6. The Supreme Court decision in the case of Madhumilan Syntex (Pvt.) Ltd. relied upon by the appellants does not advance the appellants contention. In that case, the Supreme Court found that a demand for duty had been made without issuing Show Cause Notice for the modification of the classification list, whereas in this case the Assistant Collector has clearly issued a detailed show cause notice setting out the grounds for revising the classification, as also the liability to duty, and thereafter had ordered its revision, and the demand for duty followed as a consequence of such an adjudication by the Assistant Collector on the classification issue. In such a situation, when the decision of the Assistant Collector was upheld in appeal by the Collector (Appeals), and the appellants are pursuing the matter in a further appeal before the Tribunal, they cannot very well attempt to upset the decision on classification and the assessments completed on that basis indirectly by way of a refund claim.
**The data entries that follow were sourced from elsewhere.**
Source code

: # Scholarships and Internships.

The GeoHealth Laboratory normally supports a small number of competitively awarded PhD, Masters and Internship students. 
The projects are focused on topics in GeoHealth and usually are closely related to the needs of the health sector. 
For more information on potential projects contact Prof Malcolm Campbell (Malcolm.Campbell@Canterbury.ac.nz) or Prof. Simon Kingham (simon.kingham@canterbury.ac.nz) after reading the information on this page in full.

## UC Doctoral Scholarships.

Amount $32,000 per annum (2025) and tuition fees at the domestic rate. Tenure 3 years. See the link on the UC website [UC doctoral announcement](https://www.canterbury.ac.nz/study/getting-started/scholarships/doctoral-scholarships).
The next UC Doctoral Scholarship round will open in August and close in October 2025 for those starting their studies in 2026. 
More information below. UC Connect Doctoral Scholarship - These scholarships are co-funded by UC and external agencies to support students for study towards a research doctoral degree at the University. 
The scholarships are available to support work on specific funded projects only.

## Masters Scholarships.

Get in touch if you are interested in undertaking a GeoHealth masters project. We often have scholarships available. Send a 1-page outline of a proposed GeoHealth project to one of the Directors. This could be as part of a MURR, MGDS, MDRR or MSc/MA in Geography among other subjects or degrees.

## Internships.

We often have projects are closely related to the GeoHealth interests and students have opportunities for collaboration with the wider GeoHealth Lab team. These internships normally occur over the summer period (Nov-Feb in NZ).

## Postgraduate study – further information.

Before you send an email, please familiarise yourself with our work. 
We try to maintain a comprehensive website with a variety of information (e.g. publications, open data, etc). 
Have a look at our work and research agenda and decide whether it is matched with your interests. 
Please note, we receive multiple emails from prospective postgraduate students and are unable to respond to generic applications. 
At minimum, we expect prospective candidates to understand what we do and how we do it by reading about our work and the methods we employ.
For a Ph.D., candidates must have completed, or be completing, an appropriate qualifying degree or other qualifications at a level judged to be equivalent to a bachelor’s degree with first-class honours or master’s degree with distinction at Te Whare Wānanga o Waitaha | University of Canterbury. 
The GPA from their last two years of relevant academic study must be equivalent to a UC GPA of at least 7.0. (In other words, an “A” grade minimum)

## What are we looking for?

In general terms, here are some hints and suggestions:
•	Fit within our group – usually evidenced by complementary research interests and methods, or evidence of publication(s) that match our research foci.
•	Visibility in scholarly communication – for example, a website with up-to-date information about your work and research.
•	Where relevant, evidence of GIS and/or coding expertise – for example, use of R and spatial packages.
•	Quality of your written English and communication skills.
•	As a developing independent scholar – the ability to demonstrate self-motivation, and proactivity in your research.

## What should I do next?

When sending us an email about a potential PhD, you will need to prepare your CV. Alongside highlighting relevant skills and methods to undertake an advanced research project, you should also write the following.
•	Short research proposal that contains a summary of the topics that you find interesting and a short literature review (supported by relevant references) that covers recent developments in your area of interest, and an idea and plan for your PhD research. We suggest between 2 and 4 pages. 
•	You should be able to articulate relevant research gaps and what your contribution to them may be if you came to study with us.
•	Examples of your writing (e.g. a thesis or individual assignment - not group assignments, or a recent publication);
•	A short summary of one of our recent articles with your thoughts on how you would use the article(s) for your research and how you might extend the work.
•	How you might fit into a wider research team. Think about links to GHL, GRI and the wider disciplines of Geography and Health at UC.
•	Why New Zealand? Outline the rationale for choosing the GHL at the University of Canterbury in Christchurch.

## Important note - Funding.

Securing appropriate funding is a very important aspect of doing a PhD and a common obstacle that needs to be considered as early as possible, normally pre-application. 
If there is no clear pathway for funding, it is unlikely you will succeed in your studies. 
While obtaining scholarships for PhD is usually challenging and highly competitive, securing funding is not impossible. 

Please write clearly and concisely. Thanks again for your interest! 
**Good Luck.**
7. The further case law relied upon by the appellants relating to the decision of the West Regional Bench in the Jhunjhunwala Rolling Mills and Engineering Works v. Collector of Central Excise, Nagpur, is also not on all fours with the facts of the present case. In that case the West Regional Bench was dealing with an application for refund under Section 11B, whereas here we are concerned with the demand for duty under Section 11A. Section 11A is a recovery provision and the two Sections 11A and 11B, although in a sense complementary, are not really pari passu. Section 11A provides for two different time limits for recovery which is absent in Section 11B.

8. It is further seen that in this case the revised classification has been made applicable by the Assistant Collector in his order dated 21-5-1985 with effect from the date of issue of the Show Cause Notice and such prospective revision of the classification has been upheld by the Supreme Court in the case of MAT Steel Equipment Private Ltd. v. Collector of Central Excise reported in 1988 (34) E.L.T. (8) (SC). In the circumstances, therefore, we do not find any reason to interfere with the orders passed by the lower authorities. The appeal is, therefore, rejected.